Sepenggal lirik lagu lawasIndonesia di atas agaknya cukup mendiskripsikan akan tindakan seseorang yang tidak bersinambungan dengan apa yang diucapkan. Hari ini bersungguh-sungguh berucap B, besok pagi bisa jadi berucap A kemudian lusa mendadak lupa. Sungguh sesiapa yang berlaku demikian tidaklah lebih baik dari pada yang tak berakal waras.
Baru-baru ini rakyat Indonesia sedang sangat antusias menyaksikan perhelatan debat capres yakni sebuah acara yang serentak disuguhkan oleh beberapa stasiun televisi nasional . Tak heran jika acara ini menuai banyak dukungan dari berbagai pihak termasuk pihak yang tak mau menyia-nyiakan kesempatan “mencuri” perhatian jutaan pasang mata yang menyaksikan .

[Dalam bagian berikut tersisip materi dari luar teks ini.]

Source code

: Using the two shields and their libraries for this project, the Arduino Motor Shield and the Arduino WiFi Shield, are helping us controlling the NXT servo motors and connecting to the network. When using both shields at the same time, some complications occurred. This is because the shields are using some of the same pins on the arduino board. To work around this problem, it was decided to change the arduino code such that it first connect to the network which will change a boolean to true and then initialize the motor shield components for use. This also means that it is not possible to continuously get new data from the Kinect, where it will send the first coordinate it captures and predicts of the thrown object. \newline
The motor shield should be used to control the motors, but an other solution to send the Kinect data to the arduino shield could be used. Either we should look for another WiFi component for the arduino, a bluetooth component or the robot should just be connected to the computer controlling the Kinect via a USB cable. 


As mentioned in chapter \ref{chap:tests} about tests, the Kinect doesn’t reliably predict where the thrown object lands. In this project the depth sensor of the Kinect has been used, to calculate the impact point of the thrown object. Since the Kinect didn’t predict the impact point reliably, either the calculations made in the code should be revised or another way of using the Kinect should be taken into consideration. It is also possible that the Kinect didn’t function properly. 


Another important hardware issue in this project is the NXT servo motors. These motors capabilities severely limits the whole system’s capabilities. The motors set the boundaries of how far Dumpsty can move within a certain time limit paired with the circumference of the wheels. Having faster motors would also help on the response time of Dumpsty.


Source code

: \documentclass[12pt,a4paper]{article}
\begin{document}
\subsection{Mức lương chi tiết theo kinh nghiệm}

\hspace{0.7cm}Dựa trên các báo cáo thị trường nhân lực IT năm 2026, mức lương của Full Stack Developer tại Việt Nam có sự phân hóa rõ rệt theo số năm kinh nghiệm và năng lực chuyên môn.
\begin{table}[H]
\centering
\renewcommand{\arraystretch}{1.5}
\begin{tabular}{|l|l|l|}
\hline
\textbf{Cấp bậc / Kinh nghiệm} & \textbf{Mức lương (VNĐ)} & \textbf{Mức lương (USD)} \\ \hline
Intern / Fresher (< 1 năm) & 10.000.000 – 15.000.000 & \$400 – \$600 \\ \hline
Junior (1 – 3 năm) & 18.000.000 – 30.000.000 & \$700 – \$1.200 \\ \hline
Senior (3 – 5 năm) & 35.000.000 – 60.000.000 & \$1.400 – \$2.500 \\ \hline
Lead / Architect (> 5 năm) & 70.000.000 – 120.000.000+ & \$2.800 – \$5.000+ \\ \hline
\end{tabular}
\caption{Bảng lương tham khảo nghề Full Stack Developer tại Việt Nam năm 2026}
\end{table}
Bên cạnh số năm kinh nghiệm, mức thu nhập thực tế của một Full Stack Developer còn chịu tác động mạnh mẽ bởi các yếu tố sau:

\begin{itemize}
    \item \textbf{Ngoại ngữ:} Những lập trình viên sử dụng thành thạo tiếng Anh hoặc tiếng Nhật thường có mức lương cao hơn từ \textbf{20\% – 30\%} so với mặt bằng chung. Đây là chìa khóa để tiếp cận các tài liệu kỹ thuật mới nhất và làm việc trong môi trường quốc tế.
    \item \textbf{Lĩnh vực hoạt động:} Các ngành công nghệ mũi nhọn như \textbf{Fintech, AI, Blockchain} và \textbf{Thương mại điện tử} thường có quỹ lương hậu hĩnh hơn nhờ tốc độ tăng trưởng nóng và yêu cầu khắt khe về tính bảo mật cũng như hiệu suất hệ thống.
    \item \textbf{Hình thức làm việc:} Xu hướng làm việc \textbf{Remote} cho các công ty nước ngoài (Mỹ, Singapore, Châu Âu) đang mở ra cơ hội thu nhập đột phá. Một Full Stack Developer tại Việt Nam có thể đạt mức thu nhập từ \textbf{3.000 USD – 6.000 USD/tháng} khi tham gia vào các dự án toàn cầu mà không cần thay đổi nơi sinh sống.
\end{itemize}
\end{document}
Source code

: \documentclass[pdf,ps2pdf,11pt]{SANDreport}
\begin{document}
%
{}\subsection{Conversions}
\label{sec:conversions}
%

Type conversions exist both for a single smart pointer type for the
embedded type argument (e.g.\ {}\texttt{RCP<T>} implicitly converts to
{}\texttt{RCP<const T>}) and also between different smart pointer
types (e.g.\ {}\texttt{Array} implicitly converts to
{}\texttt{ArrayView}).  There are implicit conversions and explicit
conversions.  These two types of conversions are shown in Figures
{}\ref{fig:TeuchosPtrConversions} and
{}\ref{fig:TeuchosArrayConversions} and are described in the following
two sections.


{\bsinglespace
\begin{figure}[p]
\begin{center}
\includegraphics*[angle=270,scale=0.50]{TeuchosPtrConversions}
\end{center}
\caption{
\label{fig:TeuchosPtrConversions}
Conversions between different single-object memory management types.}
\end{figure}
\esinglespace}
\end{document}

Penuh pengharapan gelaran ini agar rakyat bisa terbantu dalan mendapatkan informasi seputar calon presiden mana yang layak mereka pilih. Namun sayang seribu sayang acara yang dianggap sebagai wujud kedemokratisan justru menjadi panggung sandiwara yan penuh kebohongan. Banyak didapati pernyataan-pernyataan yang terucap dari lidah sang capres yang bertolak belakang dengan realitas.
Dilansir dari sinarharapan.com, petahana dalam acara debat barkata: "Rakyat Indonesia yang saya cintai, mengelola negara sebesar Indonesia ini tak mudah, tak gampang. Sangat beruntung sekali saya punya pengalaman mengelola kota sebagai wali kota, Provinsi, dan 4,5 tahun ini mengelola negara kita Indonesia. Karena itu, butuh ketegasan dan keberanian dalam membuat kebijakan. "Kita ingin negara ini semakin baik dan saya akan pergunakan seluruh tenaga yang saya miliki, kewenangan yang saya miliki. Tidak ada yang saya takuti untuk kepentingan nasional, rakyat, bangsa negara. Tidak ada yang saya takuti kecuali Allah SWT untuk Indonesia maju," Hotel Sultan, Jakarta, Minggu (17/2/2019).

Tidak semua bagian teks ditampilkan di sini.